*WHAT THIS TASK INVOLVES*
Lines to return, exactly: from the line with "- **Období platnosti" to the line with "profil** zvolte **Vytvořit**." in the entries below, both included.

*RECORDS TO PROCESS*
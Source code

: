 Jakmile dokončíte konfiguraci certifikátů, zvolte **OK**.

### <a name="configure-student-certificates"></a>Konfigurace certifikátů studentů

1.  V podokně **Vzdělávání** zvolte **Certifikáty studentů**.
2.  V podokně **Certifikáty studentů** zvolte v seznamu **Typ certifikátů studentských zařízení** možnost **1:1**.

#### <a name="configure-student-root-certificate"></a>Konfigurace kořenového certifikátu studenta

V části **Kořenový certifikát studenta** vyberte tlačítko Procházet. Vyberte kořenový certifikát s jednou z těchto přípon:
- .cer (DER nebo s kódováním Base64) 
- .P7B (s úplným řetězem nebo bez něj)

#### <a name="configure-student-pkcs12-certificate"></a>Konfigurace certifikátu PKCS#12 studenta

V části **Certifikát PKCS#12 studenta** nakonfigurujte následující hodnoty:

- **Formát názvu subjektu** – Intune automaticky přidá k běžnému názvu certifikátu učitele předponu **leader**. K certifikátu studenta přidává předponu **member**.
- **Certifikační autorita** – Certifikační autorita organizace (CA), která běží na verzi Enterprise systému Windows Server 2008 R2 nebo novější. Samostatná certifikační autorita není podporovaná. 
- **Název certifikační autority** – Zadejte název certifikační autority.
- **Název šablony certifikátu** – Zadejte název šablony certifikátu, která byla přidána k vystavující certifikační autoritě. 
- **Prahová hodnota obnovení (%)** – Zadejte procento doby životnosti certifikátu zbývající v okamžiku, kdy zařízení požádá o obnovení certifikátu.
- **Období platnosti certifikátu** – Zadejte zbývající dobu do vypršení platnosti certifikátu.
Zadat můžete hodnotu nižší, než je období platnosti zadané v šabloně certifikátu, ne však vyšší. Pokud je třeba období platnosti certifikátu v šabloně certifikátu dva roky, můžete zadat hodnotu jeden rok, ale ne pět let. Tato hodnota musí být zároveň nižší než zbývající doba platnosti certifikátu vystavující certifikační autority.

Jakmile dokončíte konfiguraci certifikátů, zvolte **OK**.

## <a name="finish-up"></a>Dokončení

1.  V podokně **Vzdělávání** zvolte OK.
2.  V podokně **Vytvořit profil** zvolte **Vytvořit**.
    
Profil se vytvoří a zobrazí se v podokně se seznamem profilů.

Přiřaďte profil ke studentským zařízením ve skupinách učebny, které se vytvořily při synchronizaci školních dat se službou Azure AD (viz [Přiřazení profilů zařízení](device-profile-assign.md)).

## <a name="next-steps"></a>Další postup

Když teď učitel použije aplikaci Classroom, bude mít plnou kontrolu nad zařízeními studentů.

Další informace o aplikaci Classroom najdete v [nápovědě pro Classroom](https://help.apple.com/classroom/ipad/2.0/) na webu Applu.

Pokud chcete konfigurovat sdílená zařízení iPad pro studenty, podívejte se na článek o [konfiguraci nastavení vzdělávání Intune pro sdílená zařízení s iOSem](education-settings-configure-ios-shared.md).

*EXERCISE RESPONSE*
- **Období platnosti certifikátu** – Zadejte zbývající dobu do vypršení platnosti certifikátu.
Zadat můžete hodnotu nižší, než je období platnosti zadané v šabloně certifikátu, ne však vyšší. Pokud je třeba období platnosti certifikátu v šabloně certifikátu dva roky, můžete zadat hodnotu jeden rok, ale ne pět let. Tato hodnota musí být zároveň nižší než zbývající doba platnosti certifikátu vystavující certifikační autority.

Jakmile dokončíte konfiguraci certifikátů, zvolte **OK**.

## <a name="finish-up"></a>Dokončení

1.  V podokně **Vzdělávání** zvolte OK.
2.  V podokně **Vytvořit profil** zvolte **Vytvořit**.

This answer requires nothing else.